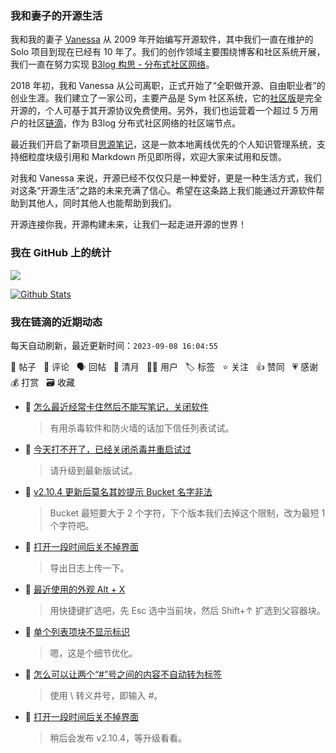 ### 我和妻子的开源生活

我和我的妻子 [Vanessa](https://github.com/Vanessa219) 从 2009 年开始编写开源软件，其中我们一直在维护的 Solo 项目到现在已经有 10 年了。我们的创作领域主要围绕博客和社区系统开展，我们一直在努力实现 [B3log 构思 - 分布式社区网络](https://ld246.com/article/1546941897596)。

2018 年初，我和 Vanessa 从公司离职，正式开始了“全职做开源、自由职业者”的创业生涯。我们建立了一家公司，主要产品是 Sym 社区系统，它的[社区版](https://github.com/88250/symphony)是完全开源的，个人可基于其开源协议免费使用。另外，我们也运营着一个超过 5 万用户的社区[链滴](https://ld246.com)，作为 B3log 分布式社区网络的社区端节点。

最近我们开启了新项目[思源笔记](https://github.com/siyuan-note/siyuan)，这是一款本地离线优先的个人知识管理系统，支持细粒度块级引用和 Markdown 所见即所得，欢迎大家来试用和反馈。

对我和 Vanessa 来说，开源已经不仅仅只是一种爱好，更是一种生活方式，我们对这条“开源生活”之路的未来充满了信心。希望在这条路上我们能通过开源软件帮助到其他人，同时其他人也能帮助到我们。

开源连接你我，开源构建未来，让我们一起走进开源的世界！

### 我在 GitHub 上的统计

<a title="Hits" target="_blank" href="https://github.com/88250/88250"><img src="https://hits.b3log.org/88250/88250.svg"></a>

[![Github Stats](https://github-readme-stats.vercel.app/api?username=88250&theme=tokyonight&show_icons=true)](https://github.com/88250)

<!--events start -->

### 我在链滴的近期动态

每天自动刷新，最近更新时间：`2023-09-08 16:04:55`

📝 帖子 &nbsp; 💬 评论 &nbsp; 🗣 回帖 &nbsp; 🌙 清月 &nbsp; 👨‍💻 用户 &nbsp; 🏷️ 标签 &nbsp; ⭐️ 关注 &nbsp; 👍 赞同 &nbsp; 💗 感谢 &nbsp; 💰 打赏 &nbsp; 🗃 收藏

* 💬 [怎么最近经常卡住然后不能写笔记，关闭软件](https://ld246.com/article/1694151874228/comment/1694157751790#comments)

  > 有用杀毒软件和防火墙的话加下信任列表试试。
* 💬 [今天打不开了，已经关闭杀毒并重启试过](https://ld246.com/article/1694157072684/comment/1694157329764#comments)

  > 请升级到最新版试试。
* 💬 [v2.10.4 更新后莫名其妙提示 Bucket 名字非法](https://ld246.com/article/1694151000581/comment/1694155940540#comments)

  > Bucket 最短要大于 2 个字符，下个版本我们去掉这个限制，改为最短 1 个字符吧。
* 💬 [打开一段时间后关不掉界面](https://ld246.com/article/1693917749756/comment/1694155692755#comments)

  > 导出日志上传一下。
* 💬 [最近使用的外观 Alt + X](https://ld246.com/article/1693912234964/comment/1694143814521#comments)

  > 用快捷键扩选吧，先 Esc 选中当前块，然后 Shift+↑ 扩选到父容器块。
* 💬 [单个列表项块不显示标识](https://ld246.com/article/1694142968115/comment/1694143164045#comments)

  > 嗯，这是个细节优化。
* 💬 [怎么可以让两个“#”号之间的内容不自动转为标签](https://ld246.com/article/1694142256645/comment/1694142311026#comments)

  > 使用 \ 转义井号，即输入 \#。
* 💬 [打开一段时间后关不掉界面](https://ld246.com/article/1693917749756/comment/1694139058166#comments)

  > 稍后会发布 v2.10.4，等升级看看。


<!--events end -->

• [How to complete this task]
Retype nothing except the lines from the first line of the listing above through the line with "我和我的妻子 [Vanessa](https://github.com/Vanessa219) 从", exactly as they stand, and no pictures.

• [Task solution]
 ### 我和妻子的开源生活

我和我的妻子 [Vanessa](https://github.com/Vanessa219) 从 2009 年开始编写开源软件，其中我们一直在维护的 Solo 项目到现在已经有 10 年了。我们的创作领域主要围绕博客和社区系统开展，我们一直在努力实现 [B3log 构思 - 分布式社区网络](https://ld246.com/article/1546941897596)。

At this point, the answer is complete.